**Problem statement**:
Select from the records below every line that has the word "However" in it.
==== Exercise materials ====
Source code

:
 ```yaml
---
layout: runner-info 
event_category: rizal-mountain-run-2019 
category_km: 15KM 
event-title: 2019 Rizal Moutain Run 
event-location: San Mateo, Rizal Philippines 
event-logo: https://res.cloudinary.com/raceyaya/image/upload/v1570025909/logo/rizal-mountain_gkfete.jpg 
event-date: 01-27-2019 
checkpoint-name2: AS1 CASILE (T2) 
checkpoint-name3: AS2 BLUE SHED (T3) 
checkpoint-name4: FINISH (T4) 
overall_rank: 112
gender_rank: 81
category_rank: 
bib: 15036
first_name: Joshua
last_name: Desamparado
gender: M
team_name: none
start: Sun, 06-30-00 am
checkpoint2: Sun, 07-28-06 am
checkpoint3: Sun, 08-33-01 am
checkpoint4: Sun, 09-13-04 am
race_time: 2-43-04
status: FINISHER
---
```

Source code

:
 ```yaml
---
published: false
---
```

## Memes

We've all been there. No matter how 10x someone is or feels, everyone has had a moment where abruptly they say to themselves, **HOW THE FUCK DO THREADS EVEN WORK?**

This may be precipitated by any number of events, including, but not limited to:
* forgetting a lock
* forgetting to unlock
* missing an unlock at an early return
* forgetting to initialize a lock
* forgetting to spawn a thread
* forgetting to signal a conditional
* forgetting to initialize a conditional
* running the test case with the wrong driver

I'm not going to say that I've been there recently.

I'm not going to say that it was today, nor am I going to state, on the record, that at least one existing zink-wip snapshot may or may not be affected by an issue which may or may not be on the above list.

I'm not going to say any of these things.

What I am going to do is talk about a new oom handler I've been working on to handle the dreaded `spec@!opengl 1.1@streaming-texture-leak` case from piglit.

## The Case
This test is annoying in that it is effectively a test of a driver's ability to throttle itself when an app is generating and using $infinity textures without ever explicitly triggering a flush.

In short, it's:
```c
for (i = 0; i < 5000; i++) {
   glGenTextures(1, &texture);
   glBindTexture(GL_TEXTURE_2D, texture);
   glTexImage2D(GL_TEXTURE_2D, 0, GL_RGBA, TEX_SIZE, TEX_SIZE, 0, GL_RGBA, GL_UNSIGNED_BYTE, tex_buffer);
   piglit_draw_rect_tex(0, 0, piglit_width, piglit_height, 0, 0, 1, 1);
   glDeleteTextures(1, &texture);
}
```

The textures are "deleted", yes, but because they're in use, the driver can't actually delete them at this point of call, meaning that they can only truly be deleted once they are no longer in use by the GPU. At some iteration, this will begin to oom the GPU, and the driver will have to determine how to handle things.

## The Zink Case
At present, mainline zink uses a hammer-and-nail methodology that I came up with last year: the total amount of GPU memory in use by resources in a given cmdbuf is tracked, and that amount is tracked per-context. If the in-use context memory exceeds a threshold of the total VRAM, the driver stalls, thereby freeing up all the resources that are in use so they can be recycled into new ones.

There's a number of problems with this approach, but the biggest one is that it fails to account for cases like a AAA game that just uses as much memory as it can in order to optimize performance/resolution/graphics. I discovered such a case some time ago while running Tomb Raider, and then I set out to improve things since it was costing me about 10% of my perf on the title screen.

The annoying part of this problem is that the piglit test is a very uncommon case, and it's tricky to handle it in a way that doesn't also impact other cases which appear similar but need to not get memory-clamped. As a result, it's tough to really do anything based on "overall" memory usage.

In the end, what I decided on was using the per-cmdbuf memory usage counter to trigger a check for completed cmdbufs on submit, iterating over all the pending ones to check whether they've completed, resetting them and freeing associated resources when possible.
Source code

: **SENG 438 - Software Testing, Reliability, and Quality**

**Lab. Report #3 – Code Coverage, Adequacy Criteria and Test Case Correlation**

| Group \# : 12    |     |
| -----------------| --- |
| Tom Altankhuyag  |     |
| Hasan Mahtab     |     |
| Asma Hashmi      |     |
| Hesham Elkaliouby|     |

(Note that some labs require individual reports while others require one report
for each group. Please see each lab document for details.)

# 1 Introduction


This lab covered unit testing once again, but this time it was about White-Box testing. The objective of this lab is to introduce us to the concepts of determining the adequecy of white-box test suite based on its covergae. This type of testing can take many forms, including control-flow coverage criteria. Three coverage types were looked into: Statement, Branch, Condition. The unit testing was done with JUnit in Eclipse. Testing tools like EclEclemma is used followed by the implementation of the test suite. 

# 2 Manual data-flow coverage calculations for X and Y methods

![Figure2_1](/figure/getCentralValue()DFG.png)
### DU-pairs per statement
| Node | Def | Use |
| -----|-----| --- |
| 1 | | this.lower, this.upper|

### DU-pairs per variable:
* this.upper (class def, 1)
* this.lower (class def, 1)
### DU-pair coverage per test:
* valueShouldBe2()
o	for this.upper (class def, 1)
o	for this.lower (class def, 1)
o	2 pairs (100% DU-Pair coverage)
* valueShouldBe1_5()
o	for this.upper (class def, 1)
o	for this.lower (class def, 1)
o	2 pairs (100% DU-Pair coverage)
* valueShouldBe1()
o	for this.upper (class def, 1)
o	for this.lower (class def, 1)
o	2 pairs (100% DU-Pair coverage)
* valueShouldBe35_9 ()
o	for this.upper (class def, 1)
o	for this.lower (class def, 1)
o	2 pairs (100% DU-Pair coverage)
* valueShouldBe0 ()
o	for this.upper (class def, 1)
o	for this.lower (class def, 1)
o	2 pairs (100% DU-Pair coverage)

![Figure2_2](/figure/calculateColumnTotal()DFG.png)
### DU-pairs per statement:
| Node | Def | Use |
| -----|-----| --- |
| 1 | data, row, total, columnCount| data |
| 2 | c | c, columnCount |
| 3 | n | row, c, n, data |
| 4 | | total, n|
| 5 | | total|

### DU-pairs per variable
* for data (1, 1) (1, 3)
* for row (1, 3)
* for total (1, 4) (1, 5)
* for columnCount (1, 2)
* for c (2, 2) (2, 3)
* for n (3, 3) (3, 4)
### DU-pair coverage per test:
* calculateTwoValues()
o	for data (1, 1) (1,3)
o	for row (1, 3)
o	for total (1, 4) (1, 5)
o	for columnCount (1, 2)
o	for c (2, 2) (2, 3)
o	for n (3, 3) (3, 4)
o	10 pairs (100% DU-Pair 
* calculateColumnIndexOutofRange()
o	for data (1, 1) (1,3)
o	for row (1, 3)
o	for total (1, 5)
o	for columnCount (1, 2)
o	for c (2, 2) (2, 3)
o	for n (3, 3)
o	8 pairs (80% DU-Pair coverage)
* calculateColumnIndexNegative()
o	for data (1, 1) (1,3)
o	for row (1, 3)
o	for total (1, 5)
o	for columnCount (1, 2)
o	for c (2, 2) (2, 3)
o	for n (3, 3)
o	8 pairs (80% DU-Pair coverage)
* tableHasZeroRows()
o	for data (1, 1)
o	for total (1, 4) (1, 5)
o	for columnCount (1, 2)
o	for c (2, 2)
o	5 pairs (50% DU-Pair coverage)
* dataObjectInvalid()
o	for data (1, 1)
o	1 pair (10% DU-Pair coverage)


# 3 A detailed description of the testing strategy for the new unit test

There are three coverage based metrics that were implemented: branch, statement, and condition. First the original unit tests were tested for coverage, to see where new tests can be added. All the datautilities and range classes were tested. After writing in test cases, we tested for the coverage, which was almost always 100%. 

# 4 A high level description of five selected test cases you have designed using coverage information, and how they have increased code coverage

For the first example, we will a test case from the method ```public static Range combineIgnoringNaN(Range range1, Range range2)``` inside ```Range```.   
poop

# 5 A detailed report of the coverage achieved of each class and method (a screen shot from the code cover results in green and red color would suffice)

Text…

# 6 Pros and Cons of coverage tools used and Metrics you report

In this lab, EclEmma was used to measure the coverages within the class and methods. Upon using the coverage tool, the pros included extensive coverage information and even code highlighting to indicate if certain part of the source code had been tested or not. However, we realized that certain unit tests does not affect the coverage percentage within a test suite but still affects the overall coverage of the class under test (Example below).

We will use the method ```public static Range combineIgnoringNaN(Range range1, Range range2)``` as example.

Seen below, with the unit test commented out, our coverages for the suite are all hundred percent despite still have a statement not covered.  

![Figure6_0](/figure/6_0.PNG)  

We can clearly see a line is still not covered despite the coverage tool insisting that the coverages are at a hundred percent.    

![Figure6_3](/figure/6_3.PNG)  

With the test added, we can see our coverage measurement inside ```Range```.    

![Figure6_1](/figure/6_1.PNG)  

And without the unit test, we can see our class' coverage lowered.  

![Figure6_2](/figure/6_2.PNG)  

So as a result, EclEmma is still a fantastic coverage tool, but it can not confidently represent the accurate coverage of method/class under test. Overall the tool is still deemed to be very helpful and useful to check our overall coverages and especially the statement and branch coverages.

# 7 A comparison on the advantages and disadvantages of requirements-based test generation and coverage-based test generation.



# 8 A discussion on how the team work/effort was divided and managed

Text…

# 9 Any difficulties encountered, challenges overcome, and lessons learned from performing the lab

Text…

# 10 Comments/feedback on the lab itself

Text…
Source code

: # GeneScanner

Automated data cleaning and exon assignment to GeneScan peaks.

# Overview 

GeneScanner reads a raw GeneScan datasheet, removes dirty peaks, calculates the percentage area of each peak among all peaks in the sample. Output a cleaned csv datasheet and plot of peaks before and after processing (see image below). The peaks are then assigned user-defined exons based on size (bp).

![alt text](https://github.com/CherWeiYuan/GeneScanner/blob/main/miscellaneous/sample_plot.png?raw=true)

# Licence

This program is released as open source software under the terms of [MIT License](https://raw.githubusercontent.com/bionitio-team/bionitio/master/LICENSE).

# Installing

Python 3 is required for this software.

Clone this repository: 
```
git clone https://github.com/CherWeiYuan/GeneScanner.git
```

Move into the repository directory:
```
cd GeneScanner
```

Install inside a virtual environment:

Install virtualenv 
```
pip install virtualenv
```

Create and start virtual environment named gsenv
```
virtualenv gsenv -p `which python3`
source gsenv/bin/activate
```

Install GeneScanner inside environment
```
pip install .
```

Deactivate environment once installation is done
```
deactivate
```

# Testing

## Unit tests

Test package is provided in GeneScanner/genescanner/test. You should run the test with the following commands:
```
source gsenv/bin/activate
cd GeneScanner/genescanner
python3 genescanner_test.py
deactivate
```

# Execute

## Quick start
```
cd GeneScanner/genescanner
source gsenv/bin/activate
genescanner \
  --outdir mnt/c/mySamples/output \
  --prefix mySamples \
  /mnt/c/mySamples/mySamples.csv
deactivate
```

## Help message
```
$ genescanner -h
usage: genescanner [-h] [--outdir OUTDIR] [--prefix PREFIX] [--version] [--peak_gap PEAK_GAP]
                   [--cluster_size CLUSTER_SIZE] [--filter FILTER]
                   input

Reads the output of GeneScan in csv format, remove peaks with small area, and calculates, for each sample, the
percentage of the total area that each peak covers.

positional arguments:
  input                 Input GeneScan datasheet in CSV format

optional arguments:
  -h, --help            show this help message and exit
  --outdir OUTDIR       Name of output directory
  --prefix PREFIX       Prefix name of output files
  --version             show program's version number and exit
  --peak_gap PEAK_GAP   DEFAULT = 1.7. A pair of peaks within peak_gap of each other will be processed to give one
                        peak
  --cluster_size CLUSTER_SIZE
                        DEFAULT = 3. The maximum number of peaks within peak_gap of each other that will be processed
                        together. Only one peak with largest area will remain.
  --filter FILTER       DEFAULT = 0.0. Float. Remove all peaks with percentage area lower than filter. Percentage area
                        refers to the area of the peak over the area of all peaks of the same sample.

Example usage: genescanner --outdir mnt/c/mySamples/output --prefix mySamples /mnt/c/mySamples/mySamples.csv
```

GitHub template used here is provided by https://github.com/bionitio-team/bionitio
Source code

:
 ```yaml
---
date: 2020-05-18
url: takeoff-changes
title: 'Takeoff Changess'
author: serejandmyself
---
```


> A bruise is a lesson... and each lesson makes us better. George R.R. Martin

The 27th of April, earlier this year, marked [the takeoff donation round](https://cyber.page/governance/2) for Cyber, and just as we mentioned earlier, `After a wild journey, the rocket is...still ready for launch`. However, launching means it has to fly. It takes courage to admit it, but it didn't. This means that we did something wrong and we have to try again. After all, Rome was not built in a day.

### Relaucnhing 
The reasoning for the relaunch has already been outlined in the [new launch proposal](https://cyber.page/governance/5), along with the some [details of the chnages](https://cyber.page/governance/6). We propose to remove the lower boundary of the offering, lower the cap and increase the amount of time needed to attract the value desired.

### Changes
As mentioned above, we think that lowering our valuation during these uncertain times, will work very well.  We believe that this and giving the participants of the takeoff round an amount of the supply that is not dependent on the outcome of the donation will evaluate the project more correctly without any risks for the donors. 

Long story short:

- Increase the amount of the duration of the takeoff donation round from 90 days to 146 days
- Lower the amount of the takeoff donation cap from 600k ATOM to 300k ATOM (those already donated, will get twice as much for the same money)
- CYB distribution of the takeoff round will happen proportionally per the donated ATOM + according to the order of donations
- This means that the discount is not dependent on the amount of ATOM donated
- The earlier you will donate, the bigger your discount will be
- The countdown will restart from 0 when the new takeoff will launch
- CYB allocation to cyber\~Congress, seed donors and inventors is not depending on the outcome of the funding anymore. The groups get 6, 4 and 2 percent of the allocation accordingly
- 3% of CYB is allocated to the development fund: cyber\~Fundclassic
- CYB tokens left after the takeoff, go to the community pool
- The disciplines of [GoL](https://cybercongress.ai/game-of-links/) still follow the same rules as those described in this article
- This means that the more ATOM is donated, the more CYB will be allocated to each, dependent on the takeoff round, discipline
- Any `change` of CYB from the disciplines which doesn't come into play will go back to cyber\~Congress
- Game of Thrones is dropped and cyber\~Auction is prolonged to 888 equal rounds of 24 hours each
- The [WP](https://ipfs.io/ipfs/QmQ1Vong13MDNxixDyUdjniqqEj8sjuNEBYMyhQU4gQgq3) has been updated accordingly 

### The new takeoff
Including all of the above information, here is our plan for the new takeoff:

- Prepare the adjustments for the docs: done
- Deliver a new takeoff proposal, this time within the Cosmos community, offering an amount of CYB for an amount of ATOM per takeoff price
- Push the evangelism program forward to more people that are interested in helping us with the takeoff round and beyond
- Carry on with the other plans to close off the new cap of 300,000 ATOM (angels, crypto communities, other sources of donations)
====
**Written response**:
In this lab, EclEmma was used to measure the coverages within the class and methods. Upon using the coverage tool, the pros included extensive coverage information and even code highlighting to indicate if certain part of the source code had been tested or not. However, we realized that certain unit tests does not affect the coverage percentage within a test suite but still affects the overall coverage of the class under test (Example below).
The 27th of April, earlier this year, marked [the takeoff donation round](https://cyber.page/governance/2) for Cyber, and just as we mentioned earlier, `After a wild journey, the rocket is...still ready for launch`. However, launching means it has to fly. It takes courage to admit it, but it didn't. This means that we did something wrong and we have to try again. After all, Rome was not built in a day.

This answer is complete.